**Supplied data:**
=== Section Start ===

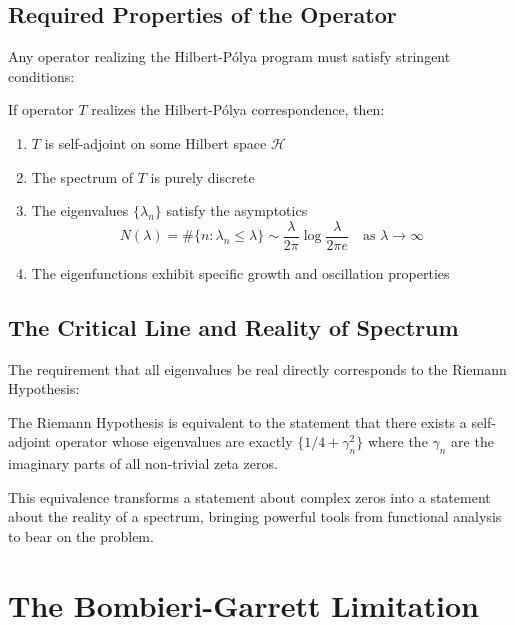 \subsection{Required Properties of the Operator}

Any operator realizing the Hilbert-Pólya program must satisfy stringent conditions:

\begin{theorem}
\label{thm:necessary_conditions}
If operator $T$ realizes the Hilbert-Pólya correspondence, then:
\begin{enumerate}
\item $T$ is self-adjoint on some Hilbert space $\mathcal{H}$
\item The spectrum of $T$ is purely discrete
\item The eigenvalues $\{\lambda_n\}$ satisfy the asymptotics
$$N(\lambda) = \#\{n : \lambda_n \leq \lambda\} \sim \frac{\lambda}{2\pi}\log\frac{\lambda}{2\pi e} \quad \text{as } \lambda \to \infty$$
\item The eigenfunctions exhibit specific growth and oscillation properties
\end{enumerate}
\end{theorem}

\subsection{The Critical Line and Reality of Spectrum}

The requirement that all eigenvalues be real directly corresponds to the Riemann Hypothesis:

\begin{proposition}[RH Equivalence]
\label{prop:rh_equivalence}
The Riemann Hypothesis is equivalent to the statement that there exists a self-adjoint operator whose eigenvalues are exactly $\{1/4 + \gamma_n^2\}$ where the $\gamma_n$ are the imaginary parts of all non-trivial zeta zeros.
\end{proposition}

This equivalence transforms a statement about complex zeros into a statement about the reality of a spectrum, bringing powerful tools from functional analysis to bear on the problem.

\section{The Bombieri-Garrett Limitation}
\label{sec:bombieri_garrett}

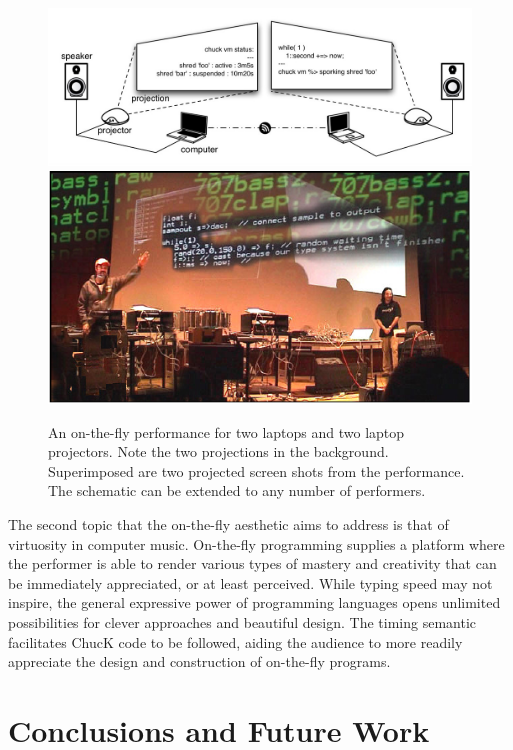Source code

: \begin{figure}[t]
\centering
\includegraphics[width=\textwidth]{img-2-eps-converted-to-crop.pdf}
\includegraphics[width=\textwidth]{img-3-eps-converted-to-crop.pdf}
\caption{An on-the-fly performance for two laptops and two laptop
projectors. Note the two projections in the background.  Superimposed are two
projected screen shots from the performance. The schematic can be extended to any
number of performers.}
\label{Wang:img-3}
\end{figure}


The second topic that the on-the-fly aesthetic aims to address is that of
virtuosity in computer music.  On-the-fly programming supplies a platform where
the performer is able to render various types of mastery and creativity that can
be immediately appreciated, or at least perceived.  While typing speed may not
inspire, the general expressive power of programming languages opens unlimited
possibilities for clever approaches and beautiful design.  The timing semantic
facilitates ChucK code to be followed, aiding the audience to more readily
appreciate the design and construction of on-the-fly programs.

\section{Conclusions and Future Work}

=== Section End ===

Everything in the listing above, apart from its pictures, must be repeated exactly.

 \subsection{Required Properties of the Operator}

Any operator realizing the Hilbert-Pólya program must satisfy stringent conditions:

\begin{theorem}
\label{thm:necessary_conditions}
If operator $T$ realizes the Hilbert-Pólya correspondence, then:
\begin{enumerate}
\item $T$ is self-adjoint on some Hilbert space $\mathcal{H}$
\item The spectrum of $T$ is purely discrete
\item The eigenvalues $\{\lambda_n\}$ satisfy the asymptotics
$$N(\lambda) = \#\{n : \lambda_n \leq \lambda\} \sim \frac{\lambda}{2\pi}\log\frac{\lambda}{2\pi e} \quad \text{as } \lambda \to \infty$$
\item The eigenfunctions exhibit specific growth and oscillation properties
\end{enumerate}
\end{theorem}

\subsection{The Critical Line and Reality of Spectrum}

The requirement that all eigenvalues be real directly corresponds to the Riemann Hypothesis:

\begin{proposition}[RH Equivalence]
\label{prop:rh_equivalence}
The Riemann Hypothesis is equivalent to the statement that there exists a self-adjoint operator whose eigenvalues are exactly $\{1/4 + \gamma_n^2\}$ where the $\gamma_n$ are the imaginary parts of all non-trivial zeta zeros.
\end{proposition}

This equivalence transforms a statement about complex zeros into a statement about the reality of a spectrum, bringing powerful tools from functional analysis to bear on the problem.

\section{The Bombieri-Garrett Limitation}
\label{sec:bombieri_garrett}

Source code

: \begin{figure}[t]
\centering
\includegraphics[width=\textwidth]{img-2-eps-converted-to-crop.pdf}
\includegraphics[width=\textwidth]{img-3-eps-converted-to-crop.pdf}
\caption{An on-the-fly performance for two laptops and two laptop
projectors. Note the two projections in the background.  Superimposed are two
projected screen shots from the performance. The schematic can be extended to any
number of performers.}
\label{Wang:img-3}
\end{figure}


The second topic that the on-the-fly aesthetic aims to address is that of
virtuosity in computer music.  On-the-fly programming supplies a platform where
the performer is able to render various types of mastery and creativity that can
be immediately appreciated, or at least perceived.  While typing speed may not
inspire, the general expressive power of programming languages opens unlimited
possibilities for clever approaches and beautiful design.  The timing semantic
facilitates ChucK code to be followed, aiding the audience to more readily
appreciate the design and construction of on-the-fly programs.

\section{Conclusions and Future Work}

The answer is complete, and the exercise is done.